** Task data follows **

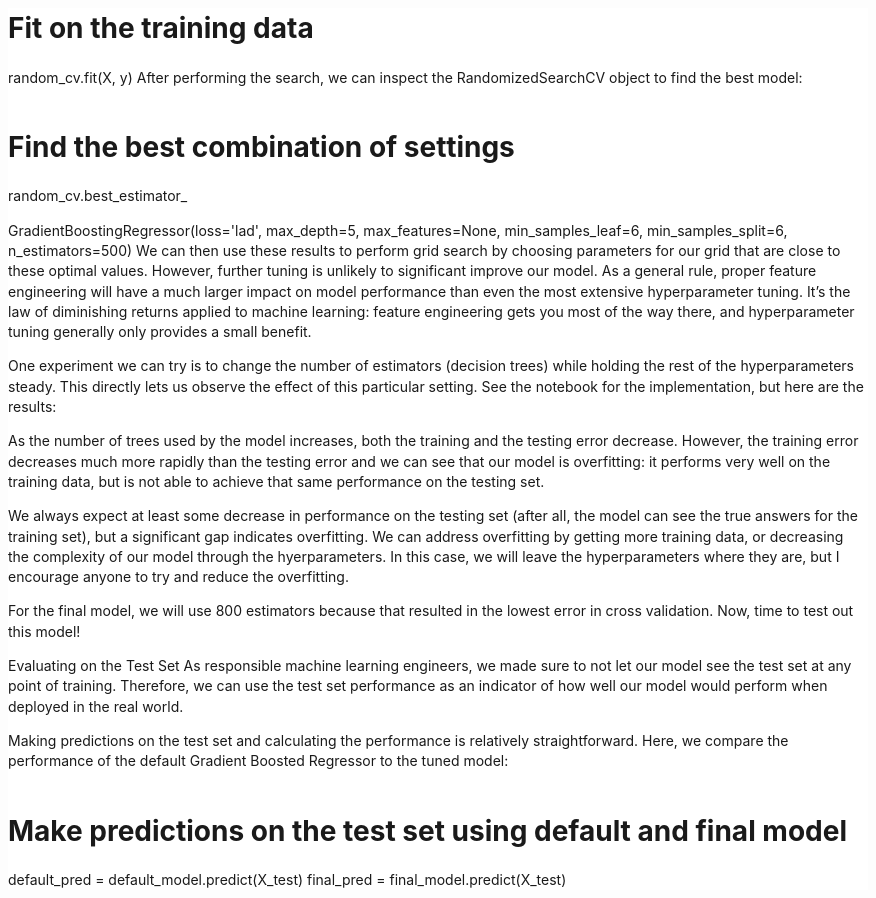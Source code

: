 # Fit on the training data
random_cv.fit(X, y)
After performing the search, we can inspect the RandomizedSearchCV object to find the best model:

# Find the best combination of settings
random_cv.best_estimator_

GradientBoostingRegressor(loss='lad', max_depth=5,
                          max_features=None,
                          min_samples_leaf=6,
                          min_samples_split=6,
                          n_estimators=500)
We can then use these results to perform grid search by choosing parameters for our grid that are close to these optimal values. However, further tuning is unlikely to significant improve our model. As a general rule, proper feature engineering will have a much larger impact on model performance than even the most extensive hyperparameter tuning. It’s the law of diminishing returns applied to machine learning: feature engineering gets you most of the way there, and hyperparameter tuning generally only provides a small benefit.

One experiment we can try is to change the number of estimators (decision trees) while holding the rest of the hyperparameters steady. This directly lets us observe the effect of this particular setting. See the notebook for the implementation, but here are the results:



As the number of trees used by the model increases, both the training and the testing error decrease. However, the training error decreases much more rapidly than the testing error and we can see that our model is overfitting: it performs very well on the training data, but is not able to achieve that same performance on the testing set.

We always expect at least some decrease in performance on the testing set (after all, the model can see the true answers for the training set), but a significant gap indicates overfitting. We can address overfitting by getting more training data, or decreasing the complexity of our model through the hyerparameters. In this case, we will leave the hyperparameters where they are, but I encourage anyone to try and reduce the overfitting.

For the final model, we will use 800 estimators because that resulted in the lowest error in cross validation. Now, time to test out this model!



Evaluating on the Test Set
As responsible machine learning engineers, we made sure to not let our model see the test set at any point of training. Therefore, we can use the test set performance as an indicator of how well our model would perform when deployed in the real world.

Making predictions on the test set and calculating the performance is relatively straightforward. Here, we compare the performance of the default Gradient Boosted Regressor to the tuned model:

# Make predictions on the test set using default and final model
default_pred = default_model.predict(X_test)
final_pred = final_model.predict(X_test)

** End of Task data **

Whenever the string "number" shows up in a line of the records, that line counts; state how many lines count, and only that.

2